Although Tristan Gray spent a couple days on the White Sox roster in July, he didn't appear in a White Sox game until tonight.
Unfortunately, he wasn't playing for the White Sox, so when he hit a no-doubt homer in the top of the seventh in a game tied at 4, the Rays ended up taking their second lead of the game, and this one stuck.
After missing with a first-pitch fastball high, Tyler Alexander brought a second-pitch fastball into the inner half of the zone to Gray, who spun and launched it well into the fancy seats behind the Tampa Bay bullpen. He seemed to savor the moment, flipping his bat to the ground before starting his trot, then flexing at the White Sox dugout after rounding third. Apparently he took the White Sox's pre-deadline trade to Tampa Bay for cash considerations personally.
Gray's lefty-lefty victory stiff-armed a stirring comeback attempt from the White Sox, who came through with a pair of their own lefty hits without the platoon advantage to erase the deficit.
The Sox trailed 4-1 after Yoendrys Gómez watched his worst pitches get demolished during five otherwise effective innings, but they were eventually able to claw back into the game against old friend Adrian Houser, who allowed a Kyle Teel solo shot just beyond the center field wall two batters into the game. Lenyn Sosa then reached on a Junior Caminero error before Houser retired the next 13 batters.
"I don’t think it was a good outing; I allowed four runs and that’s not good," Gómez said via interpreter.
"I just know [Houser]'s got an elite sinker and that’s what I got," Teel said. "I feel like we’re never out. Obviously not the result we wanted but we did fight back. Just got to do things a little bit better and you’re right there."

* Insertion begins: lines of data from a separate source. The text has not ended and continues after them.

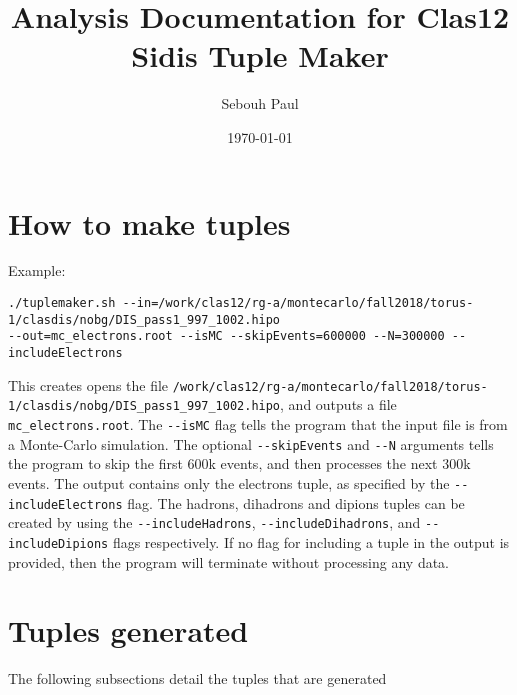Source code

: \documentclass[english]{article}
\newcommand{\code}[1]{\texttt{#1}}
\begin{document}
\title{
Analysis Documentation for Clas12 Sidis Tuple Maker
}

\author{Sebouh Paul}
\date{\today}

\maketitle
\tableofcontents
\newpage

\section{How to make tuples}
Example:\\
\begin{verbatim}
./tuplemaker.sh --in=/work/clas12/rg-a/montecarlo/fall2018/torus-1/clasdis/nobg/DIS_pass1_997_1002.hipo
--out=mc_electrons.root --isMC --skipEvents=600000 --N=300000 --includeElectrons
 \end{verbatim}

This creates opens the file \code{/work/clas12/rg-a/montecarlo/fall2018/torus-1/clasdis/nobg/DIS\_pass1\_997\_1002.hipo}, and outputs a file \code{mc\_electrons.root}.  The \code{-{}-isMC} flag tells the program that the input file is from a Monte-Carlo simulation.  The optional \code{-{}-skipEvents} and \code{-{}-N} arguments tells the program to skip the first 600k events, and then processes the next 300k events.  The output contains only the electrons tuple, as specified by the \code{-{}-includeElectrons} flag.  The hadrons, dihadrons and dipions tuples can be created by using the \code{-{}-includeHadrons}, \code{-{}-includeDihadrons}, and \code{-{}-includeDipions} flags respectively.  If no flag for including a tuple in the output is provided, then the program will terminate without processing any data.  
 

\section{Tuples generated}
The following subsections detail the tuples that are generated
\end{document}
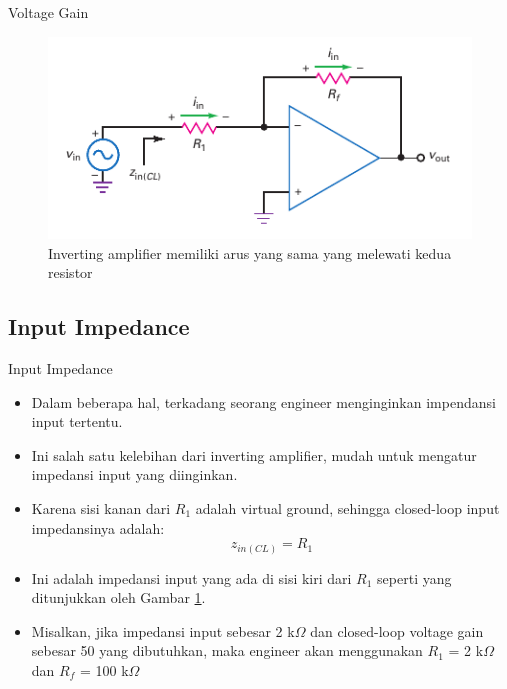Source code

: \begin{frame}{Voltage Gain}
	\begin{figure}
		\centering
		\includegraphics[height=0.4\textheight]{gambar/fig-16.14}
		\caption{Inverting amplifier memiliki arus yang sama yang melewati kedua resistor}
		\label{fig-16.14}
	\end{figure}
\end{frame}

\subsection{Input Impedance}

\begin{frame}{Input Impedance}
	\begin{itemize}
		\item Dalam beberapa hal, terkadang seorang engineer menginginkan impendansi input tertentu.
		\item Ini salah satu kelebihan dari inverting amplifier, mudah untuk mengatur impedansi input yang diinginkan.
		\item Karena sisi kanan dari $ R_1 $ adalah virtual ground, sehingga closed-loop input impedansinya adalah:\\

		\begin{equation}\label{pers.16.04}
			z_{in(CL)} = R_1
		\end{equation}

		\item Ini adalah impedansi input yang ada di sisi kiri dari $ R_1 $ seperti yang ditunjukkan oleh Gambar \ref{fig-16.14}.
		\item Misalkan, jika impedansi input sebesar 2 k$\Omega$ dan closed-loop voltage gain sebesar 50 yang dibutuhkan, maka engineer akan menggunakan $ R_1 $ = 2 k$\Omega$ dan $ R_f $ = 100 k$\Omega$
	\end{itemize}
\end{frame}

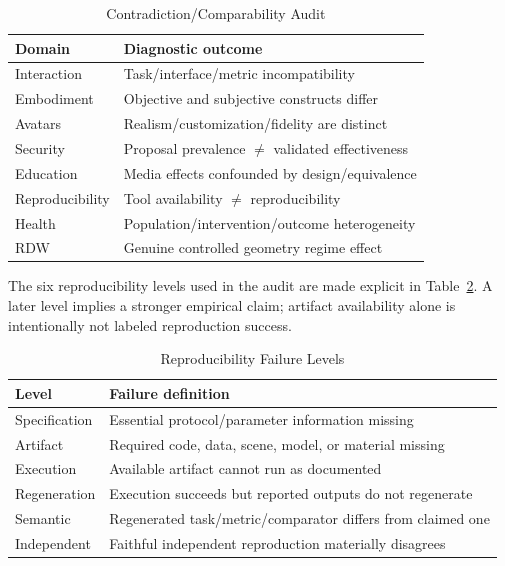 \begin{table}[H]
\caption{Contradiction/Comparability Audit}
\label{tab:contradictions}
\centering
\scriptsize
\begin{tabular}{p{}p{}}
\toprule
Domain & Diagnostic outcome\\
\midrule
Interaction & Task/interface/metric incompatibility\\
Embodiment & Objective and subjective constructs differ\\
Avatars & Realism/customization/fidelity are distinct\\
Security & Proposal prevalence $\neq$ validated effectiveness\\
Education & Media effects confounded by design/equivalence\\
Reproducibility & Tool availability $\neq$ reproducibility\\
Health & Population/intervention/outcome heterogeneity\\
RDW & Genuine controlled geometry regime effect\\
\bottomrule
\end{tabular}
\end{table}

The six reproducibility levels used in the audit are made explicit in Table~\ref{tab:repro}. A later level implies a stronger empirical claim; artifact availability alone is intentionally not labeled reproduction success.

\begin{table}[H]
\caption{Reproducibility Failure Levels}
\label{tab:repro}
\centering
\scriptsize
\begin{tabular}{lp{}}
\toprule
Level & Failure definition\\
\midrule
Specification & Essential protocol/parameter information missing\\
Artifact & Required code, data, scene, model, or material missing\\
Execution & Available artifact cannot run as documented\\
Regeneration & Execution succeeds but reported outputs do not regenerate\\
Semantic & Regenerated task/metric/comparator differs from claimed one\\
Independent & Faithful independent reproduction materially disagrees\\
\bottomrule
\end{tabular}
\end{table}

It probably should've been 14 in a row to complete five innings, but Brooks Baldwin's high fly to the right field corner went in and out of Josh Lowe's glove as he leaped on the warning track. Baldwin legged it out into a triple, and Chase Meidroth slashed an inside-out grounder through the right side to make it a 4-2 game.
Houser then started the sixth, but he didn't finish it. He retired Teel with a popout, then got ahead 1-2 on a high fastball to Lenyn Sosa that got Will Venable ejected by Vic Carapazza. When play resumed, Houser left a sinker middle-middle, and Sosa replicated Meidroth's path with a single through the right side.
"Sosa with the big hit to start that inning," Venable said. "There was some frustration building on our side, probably on their side too. Just one of those nights. It happens. It's baseball. It's a tough job back there. Just some pitches didn't go our way."
Colson Montgomery then came to the plate, and Mason Montgomery came in from the bullpen to face him. The announcers didn't get much time to marvel at the symmetry, because Colson smoked Mason's first-pitch fastball into the right-center gap, which got past Lowe's sharp angle. Sosa scored, Colson got a double out of it, and after Edgar Quero struck out from the right side, Andrew Benintendi followed his Montgomery's lead by jumping on a first-pitch fastball and lining it to center for a game-tying single.
The Sox weren't able to get a runner into scoring position over the last three innings. Curtis Mead briefly sent a charge through the crowd in the ninth inning when he met Pete Fairbanks' high fastball and sent it high in the air to left ... but a little too high. The exit velocity was what he needed (101.5 mph), but the 43-degree launch angle was too vertical, and the wind knocked it down in front of the warning track for the second out. That denied a great "double revenge game" storyline, and while Gray thickened the plot by getting eaten up by a Baldwin grounder to extend the game with a two-out error, Meidroth lined out to end the game.
Bullet points:
*Houser's line against his former team: 5.1 IP, 4 H, 3 R, 3 ER, 0 BB, 9 K, 1 HR.
*The White Sox did not control the strike zone, striking out 13 times without drawing a walk. That's one of the reasons why Venable got ejected.
"More of a one-off," Venable said of the offense. "We've done a really good job putting the ball in play. Gotta give Adrian some credit too. We've obviously seen him here and what he's been able to do. He was great. I think he did his thing and found some spots in the zone that he could attack and made it really tough on us."
*That said, White Sox pitchers struck out 11 Rays against just one walk, so the zone favored pitchers.
*Except for the one time Carapazza flinched on a two-strike Fraser Ellard sinker that caught the bottom of the zone. He didn't ring up Josh Lowe, though, which set the White Sox dugout on edge. That's probably why they overreacted to Carapazza (correctly) ruling that a two-strike foul tip hit the dirt before Teel smothered it in the subsequent plate appearance by Jake Mangum.
*Alexander dropped to 5-14 on the season. That's a lot of decisions for a guy who has started only five games.